Latasha's grandmother was the head of the Harlins clan in Los Angeles. She was a proud, strong-willed woman whom her granddaughter loved deeply. Profoundly religious, Ruth Harlins insisted on holding a tight rein on Latasha and the other members of her household. She had been born and raised in Tuscaloosa, Alabama, part of a family of sharecroppers and domestic workers. After her parents separated, Ruth lived for a while with her paternal grandparents, Lula and Ed Thomas. When she was 8, her mother moved to East St. Louis, taking Ruth with her. By the time that she was 17, Ruth Harlins was living on her own. She was determined to improve her life, but was only able to attend college for two years before she became pregnant and had to quit. She raised her children in East St. Louis, but after a failed marriage and other family tragedies, she looked further west for better opportunities. In 1981, Ruth and her adult children, and their children, migrated to Los Angeles. (8)

Latasha was only 5 when her family moved west. She was then with both of her parents. Her mother worked as a waitress at night and studied to be a real estate agent by day, her father worked in a local steel foundry, and her grandmother was a clerk at the Department of Public Services. "When you go someplace else, you're always expecting things to be better," Ruth Harlins explained of her initial exodus from the Deep South and her family's subsequent move from East St. Louis to Los Angeles. "You always have dreams." (9) Latasha had dreams too. Friends and teachers spoke of her desire to attend law school. Law appealed to her because she believed it was the way to seek and gain justice--a justice that Latasha defined in part as keeping the woman who had killed Crystal Harlins incarcerated for more than five years. (10)

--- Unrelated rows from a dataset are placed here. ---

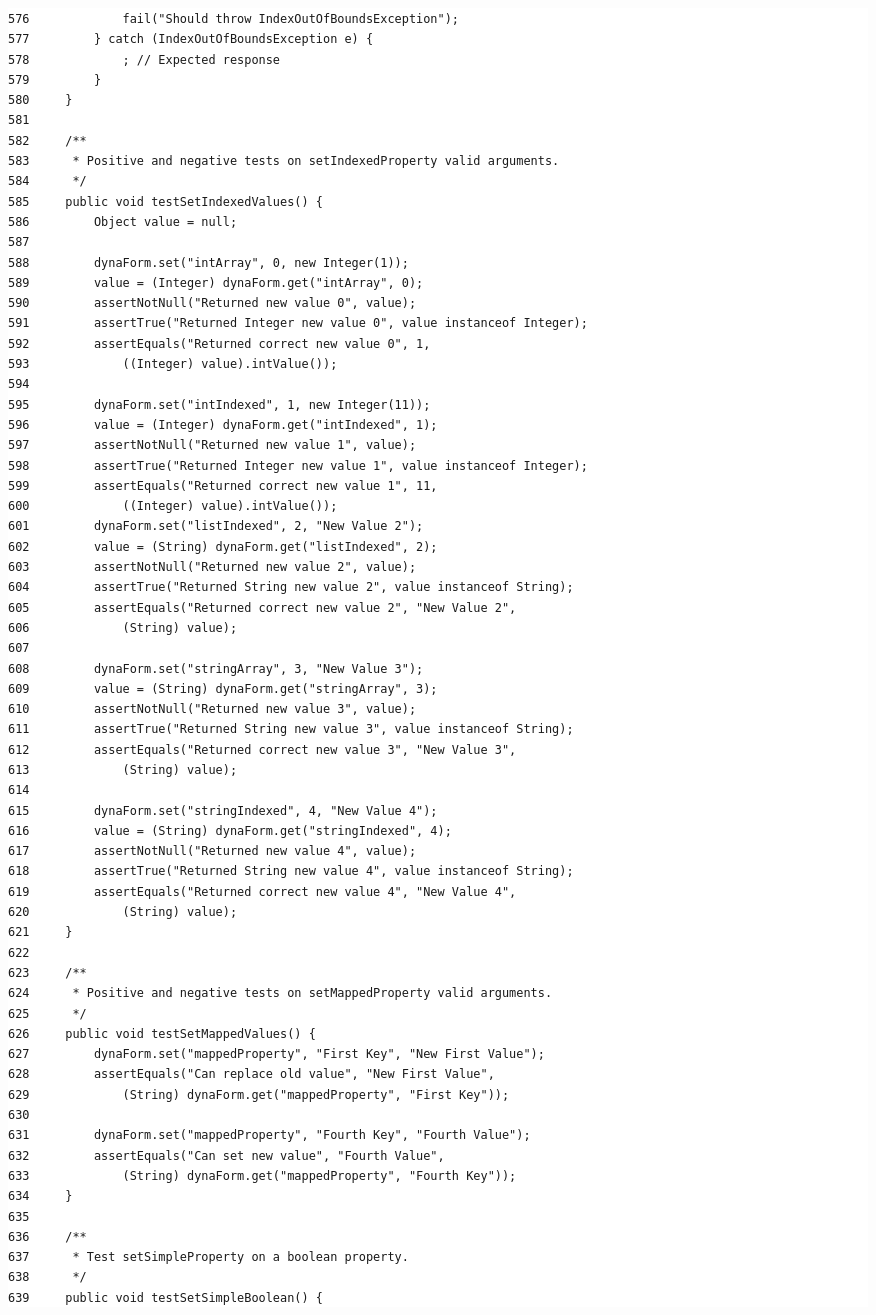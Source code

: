     576             fail("Should throw IndexOutOfBoundsException");
    577         } catch (IndexOutOfBoundsException e) {
    578             ; // Expected response
    579         }
    580     }
    581 
    582     /**
    583      * Positive and negative tests on setIndexedProperty valid arguments.
    584      */
    585     public void testSetIndexedValues() {
    586         Object value = null;
    587 
    588         dynaForm.set("intArray", 0, new Integer(1));
    589         value = (Integer) dynaForm.get("intArray", 0);
    590         assertNotNull("Returned new value 0", value);
    591         assertTrue("Returned Integer new value 0", value instanceof Integer);
    592         assertEquals("Returned correct new value 0", 1,
    593             ((Integer) value).intValue());
    594 
    595         dynaForm.set("intIndexed", 1, new Integer(11));
    596         value = (Integer) dynaForm.get("intIndexed", 1);
    597         assertNotNull("Returned new value 1", value);
    598         assertTrue("Returned Integer new value 1", value instanceof Integer);
    599         assertEquals("Returned correct new value 1", 11,
    600             ((Integer) value).intValue());
    601         dynaForm.set("listIndexed", 2, "New Value 2");
    602         value = (String) dynaForm.get("listIndexed", 2);
    603         assertNotNull("Returned new value 2", value);
    604         assertTrue("Returned String new value 2", value instanceof String);
    605         assertEquals("Returned correct new value 2", "New Value 2",
    606             (String) value);
    607 
    608         dynaForm.set("stringArray", 3, "New Value 3");
    609         value = (String) dynaForm.get("stringArray", 3);
    610         assertNotNull("Returned new value 3", value);
    611         assertTrue("Returned String new value 3", value instanceof String);
    612         assertEquals("Returned correct new value 3", "New Value 3",
    613             (String) value);
    614 
    615         dynaForm.set("stringIndexed", 4, "New Value 4");
    616         value = (String) dynaForm.get("stringIndexed", 4);
    617         assertNotNull("Returned new value 4", value);
    618         assertTrue("Returned String new value 4", value instanceof String);
    619         assertEquals("Returned correct new value 4", "New Value 4",
    620             (String) value);
    621     }
    622 
    623     /**
    624      * Positive and negative tests on setMappedProperty valid arguments.
    625      */
    626     public void testSetMappedValues() {
    627         dynaForm.set("mappedProperty", "First Key", "New First Value");
    628         assertEquals("Can replace old value", "New First Value",
    629             (String) dynaForm.get("mappedProperty", "First Key"));
    630 
    631         dynaForm.set("mappedProperty", "Fourth Key", "Fourth Value");
    632         assertEquals("Can set new value", "Fourth Value",
    633             (String) dynaForm.get("mappedProperty", "Fourth Key"));
    634     }
    635 
    636     /**
    637      * Test setSimpleProperty on a boolean property.
    638      */
    639     public void testSetSimpleBoolean() {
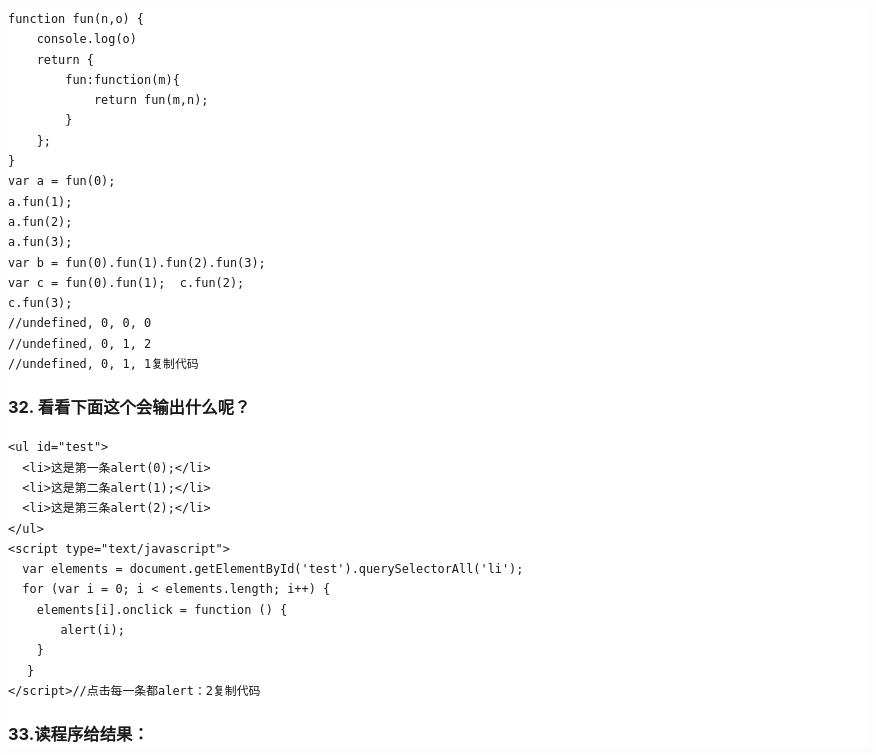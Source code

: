 

```
function fun(n,o) { 
    console.log(o) 
    return {    
        fun:function(m){      
            return fun(m,n);    
        }  
    };
}
var a = fun(0);  
a.fun(1);  
a.fun(2);  
a.fun(3);
var b = fun(0).fun(1).fun(2).fun(3);
var c = fun(0).fun(1);  c.fun(2);  
c.fun(3);
//undefined, 0, 0, 0
//undefined, 0, 1, 2
//undefined, 0, 1, 1复制代码
```

 

### 32. 看看下面这个会输出什么呢？

 









```
<ul id="test">
  <li>这是第一条alert(0);</li>
  <li>这是第二条alert(1);</li>
  <li>这是第三条alert(2);</li>
</ul>
<script type="text/javascript">
  var elements = document.getElementById('test').querySelectorAll('li');
  for (var i = 0; i < elements.length; i++) {
    elements[i].onclick = function () {
    　　alert(i);
    }
　 }
</script>//点击每一条都alert：2复制代码
```

 

### 33.读程序给结果：




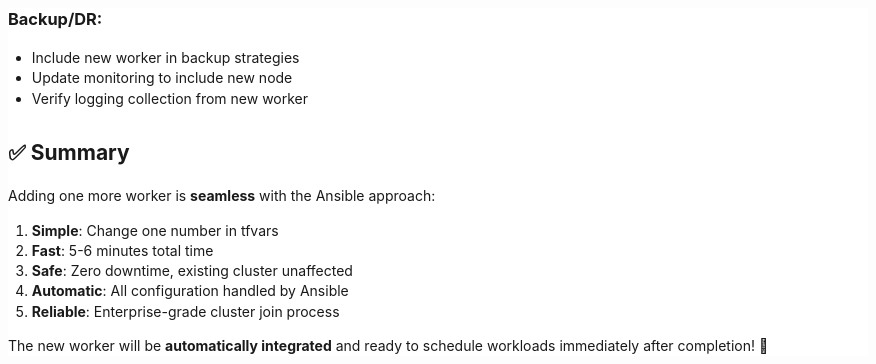 ### **Backup/DR:**
- Include new worker in backup strategies
- Update monitoring to include new node
- Verify logging collection from new worker

## **✅ Summary**

Adding one more worker is **seamless** with the Ansible approach:

1. **Simple**: Change one number in tfvars
2. **Fast**: 5-6 minutes total time
3. **Safe**: Zero downtime, existing cluster unaffected  
4. **Automatic**: All configuration handled by Ansible
5. **Reliable**: Enterprise-grade cluster join process

The new worker will be **automatically integrated** and ready to schedule workloads immediately after completion! 🚀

Latasha's dreams, like those of her family, confronted the difficult realities of her urban environment. The Harlins family lived in Compton, a densely populated section of South Central Los Angeles known more for its "typical" urban problems--crime, poverty, dysfunctional schools, troublesome gangs, and corrupt politicians--than anything else. Moreover, Los Angeles hardly proved to be a mecca of racial tolerance and black opportunity. With 117,368 African American residents in...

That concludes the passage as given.